Right now I’m sitting in a library at Laity Lodge in the Hill Country of Texas, at a retreat some of our church members signed me up for. We’ve been listening to Earl Palmer talk about 2 Timothy and Eric Jacobsen talk about the significance of place. Today, I’ve studied the scriptures, eaten great food, tried to nap but couldn’t, taken a walk and a swim, met new people, read from the Psalms, read David Sedaris, and thought about City Pres/my life/my family/my wife… here.
In the midst of a more postmodern identity where we so often feel so much more unrooted from a place – because of Facebook, our standardization of consumerism, our ambiguous individualism, the sterility, the loneliness, the aggressive realism (to borrow from Albert Borgman) – we need what Alasdair MacIntyre calls Focal Practices.
Focal Practices are ways we can practice virtues in the midst of our crazy lives and find a place for ourselves, a rootedness, a way forward that takes our bodies and physical environment seriously. Eric Jacobson talked about seeking the shalom of the city by creating redemptive practices (along with eradicating social ills). He mentioned ideas like bicycling, walking, family meals, even chicken farming as a family.
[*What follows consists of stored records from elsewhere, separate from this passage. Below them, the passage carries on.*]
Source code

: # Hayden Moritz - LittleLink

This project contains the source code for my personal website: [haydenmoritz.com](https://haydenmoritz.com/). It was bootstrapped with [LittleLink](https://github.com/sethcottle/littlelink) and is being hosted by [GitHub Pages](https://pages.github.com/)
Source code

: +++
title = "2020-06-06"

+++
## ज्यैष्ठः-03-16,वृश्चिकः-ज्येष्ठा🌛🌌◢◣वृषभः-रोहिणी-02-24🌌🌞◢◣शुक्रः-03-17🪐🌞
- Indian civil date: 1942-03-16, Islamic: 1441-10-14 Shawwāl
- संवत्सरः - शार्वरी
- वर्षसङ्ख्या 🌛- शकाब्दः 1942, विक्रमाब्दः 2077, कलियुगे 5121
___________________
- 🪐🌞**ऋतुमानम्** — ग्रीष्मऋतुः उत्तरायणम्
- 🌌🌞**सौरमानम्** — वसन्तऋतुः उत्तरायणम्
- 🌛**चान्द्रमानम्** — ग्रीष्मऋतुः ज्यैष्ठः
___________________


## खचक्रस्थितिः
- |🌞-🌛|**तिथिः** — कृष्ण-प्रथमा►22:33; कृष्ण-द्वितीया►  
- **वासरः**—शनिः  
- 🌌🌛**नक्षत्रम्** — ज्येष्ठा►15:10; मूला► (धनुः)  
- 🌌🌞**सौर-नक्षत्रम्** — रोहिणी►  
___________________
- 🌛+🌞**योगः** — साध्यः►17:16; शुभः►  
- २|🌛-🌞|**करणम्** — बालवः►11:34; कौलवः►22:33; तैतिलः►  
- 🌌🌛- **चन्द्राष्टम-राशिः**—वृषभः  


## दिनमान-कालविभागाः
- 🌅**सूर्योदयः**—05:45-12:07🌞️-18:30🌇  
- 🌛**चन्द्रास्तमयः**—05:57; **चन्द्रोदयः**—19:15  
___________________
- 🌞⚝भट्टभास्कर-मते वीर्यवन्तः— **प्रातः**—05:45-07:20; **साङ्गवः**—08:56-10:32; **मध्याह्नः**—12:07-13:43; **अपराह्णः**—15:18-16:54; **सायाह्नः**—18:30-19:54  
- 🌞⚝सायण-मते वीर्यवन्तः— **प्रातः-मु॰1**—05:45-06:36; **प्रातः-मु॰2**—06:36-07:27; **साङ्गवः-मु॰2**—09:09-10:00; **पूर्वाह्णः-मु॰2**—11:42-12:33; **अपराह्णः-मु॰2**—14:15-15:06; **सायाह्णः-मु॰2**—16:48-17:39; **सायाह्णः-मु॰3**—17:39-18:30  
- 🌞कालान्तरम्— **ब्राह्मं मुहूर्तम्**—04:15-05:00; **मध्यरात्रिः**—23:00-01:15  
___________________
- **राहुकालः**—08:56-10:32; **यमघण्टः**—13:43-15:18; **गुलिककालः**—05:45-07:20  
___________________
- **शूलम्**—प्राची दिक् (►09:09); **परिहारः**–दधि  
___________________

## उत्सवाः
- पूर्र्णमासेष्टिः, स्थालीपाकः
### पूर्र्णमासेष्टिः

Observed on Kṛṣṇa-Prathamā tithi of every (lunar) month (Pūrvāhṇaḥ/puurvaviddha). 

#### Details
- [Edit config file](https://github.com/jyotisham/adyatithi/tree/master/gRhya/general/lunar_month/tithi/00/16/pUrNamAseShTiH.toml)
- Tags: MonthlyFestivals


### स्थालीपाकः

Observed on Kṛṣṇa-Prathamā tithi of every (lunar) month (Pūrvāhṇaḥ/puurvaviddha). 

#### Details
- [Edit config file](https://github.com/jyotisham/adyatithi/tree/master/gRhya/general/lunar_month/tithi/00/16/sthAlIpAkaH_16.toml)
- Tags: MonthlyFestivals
And he said the church should remember the liturgies inherent in a visible gathering each week on the Lord’s Day to mark the time and place in our lives. That we have an engaged dismissal, where we go out into the world as a blessing to it. And of course, the Eucharist, the Lord’s Supper, where we take the body and blood of Jesus to ourselves. We have to be there for that. You can’t do it online. There’s a physicality to it, a sense of place and community as we rise, go forward, stand together, touch/smell/taste/hear the elements and the words. It roots us in a time: a history, a redemption purchased in the past that is present and real today and that has a future hope not yet fully finished yet enough and powerful for this day, this week, this moment.